Par la grâce de D.ieu,
2 Sivan 5719,
Brooklyn,
A l’attention de monsieur Eliézer Livna(1),
Je vous salue et vous bénis,
J’ai bien reçu votre lettre du 21 Iyar et j’y ai lu, avec intérêt, les quelques détails que vous me communiquez à propos de la nouvelle organisation. Vous me dites que certains envisagent la séparation de la religion et de l’état. Et, vous constatez que les membres respectueux des Mitsvot ont, en la matière, une position beaucoup plus extrême que les autres. En soulignant ce fait, vous faites la preuve que votre surprise est à la mesure de la mienne. De fait, une telle réaction est bien compréhensible, car la religion d’Israël réconcilie les deux extrêmes(2), dont l’opposition n’est, du reste, qu’apparente. D’une part, elle inclut en elle les principes les plus simples, comme l’unité du Créateur et celle de la création, réalisée à partir du néant. D’autre part, elle régit aussi le comportement quotidien de l’homme, jusque dans le moindre détail, même le plus banal. Le contenu des dix Commandements en apporte la preuve. La signification profonde du premier Commandement, “ Je suis l’Eternel ton D.ieu ”, est la négation de toute autre existence que celle de D.ieu, alors que le dernier, “ Tu ne tueras pas ”, fait référence aux instincts les plus bas de l’homme. Ceci permet d’établir que, dans la vie des enfants d’Israël, aucune dichotomie ne saurait exister entre la religion et la vie matérielle. Bien au contraire, l’unité et la paix doivent régner dans le macrocosme, au même titre que dans le microcosme qu’est l’homme. Pour cela, ces deux éléments doivent être conjugués. En d’autres termes, il faut introduire la spiritualité au sein de la matière et, de la sorte, parvenir à la raffiner.
Ce qui vient d’être dit justifie le dicton, de portée globale, de nos Sages, selon lequel : “ Ce n’est pas la théorie, mais bien la pratique qui est essentielle ”. En effet, ces Sages avaient connaissance des secrets de la Torah et de ses concepts les plus abstraits, mais, simultanément, ils prônaient la pratique la plus scrupuleuse d’actes matériels, en apparence secondaire, y compris quand ils concernent la nourriture, la boisson et tous les domaines mineurs. Et, c’est bien là le critère à retenir, pour chaque personne et en toute activité. Il en est de même également pour la séparation de la religion et de l’état. La première étape, la plus essentielle, consiste à évaluer ce qui en résultera concrètement. Or, il est aisé d’imaginer ce que sera, demain, la conséquence que l’on peut attendre d’une telle séparation, puisqu’elle aurait pour effet de supprimer les subventions versées à toutes les institutions religieuses de notre Terre Sainte. Peut-on imaginer qu’après une telle séparation, on puisse ouvrir un plus grand nombre d’écoles basées sur les valeurs sacrées et de Yechivot, multiplier les Rabbanim et les Cho’hatim, obtenir la satisfaction des besoins religieux à un moindre coût ? Tout cela est tellement évident qu’il est sûrement inutile d’expliquer plus longuement pourquoi quiconque est religieux et anticipe l’événement a le devoir de s’opposer, de la manière la plus ferme, à l’idée de séparer la religion et l’état. Et, pour cela, il est inutile d’imaginer ce qui se passera dans plusieurs années, une telle prévision ne pouvant être qu’incertaine(3). Il suffit de se demander ce qui se passera demain ou après-demain.

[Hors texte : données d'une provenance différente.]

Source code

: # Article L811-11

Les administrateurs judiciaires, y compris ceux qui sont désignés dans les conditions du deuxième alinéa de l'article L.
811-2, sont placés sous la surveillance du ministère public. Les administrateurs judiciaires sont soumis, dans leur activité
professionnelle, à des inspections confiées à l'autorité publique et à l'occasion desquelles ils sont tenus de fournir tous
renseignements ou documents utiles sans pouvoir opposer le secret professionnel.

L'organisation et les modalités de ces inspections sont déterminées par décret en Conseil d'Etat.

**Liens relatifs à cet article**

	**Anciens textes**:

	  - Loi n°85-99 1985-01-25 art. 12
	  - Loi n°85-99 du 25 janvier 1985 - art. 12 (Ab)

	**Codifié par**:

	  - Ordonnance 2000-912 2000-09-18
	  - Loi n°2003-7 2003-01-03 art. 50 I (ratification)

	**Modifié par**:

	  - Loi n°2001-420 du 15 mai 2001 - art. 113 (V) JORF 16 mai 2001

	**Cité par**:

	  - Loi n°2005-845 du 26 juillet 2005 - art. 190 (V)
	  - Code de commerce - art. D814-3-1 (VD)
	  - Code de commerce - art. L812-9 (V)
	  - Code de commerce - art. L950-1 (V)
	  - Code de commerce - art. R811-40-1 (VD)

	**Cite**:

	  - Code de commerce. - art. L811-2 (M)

A l’occasion de la fête de Chavouot, qui approche, et conformément à la formulation adoptée par les membres de la Grande Assemblée, à l’époque d’Ezra le scribe, qui la définissent comme “ le temps du don de notre Torah ”, je me permets de vous souhaiter, à vous-même et à tous ceux qui reçoivent votre influence, que ce soit effectivement le temps à la fois du don et de la réception de la Torah. Selon la formule consacrée, vous recevrez la Torah joyeusement et d’une manière profonde. Avec mes respects et ma bénédiction,
Notes
(1) Voir, à son sujet, la lettre n°6765.
(2) Voir, à ce sujet, la lettre n°6885.
(3) Parce qu’à trop long terme.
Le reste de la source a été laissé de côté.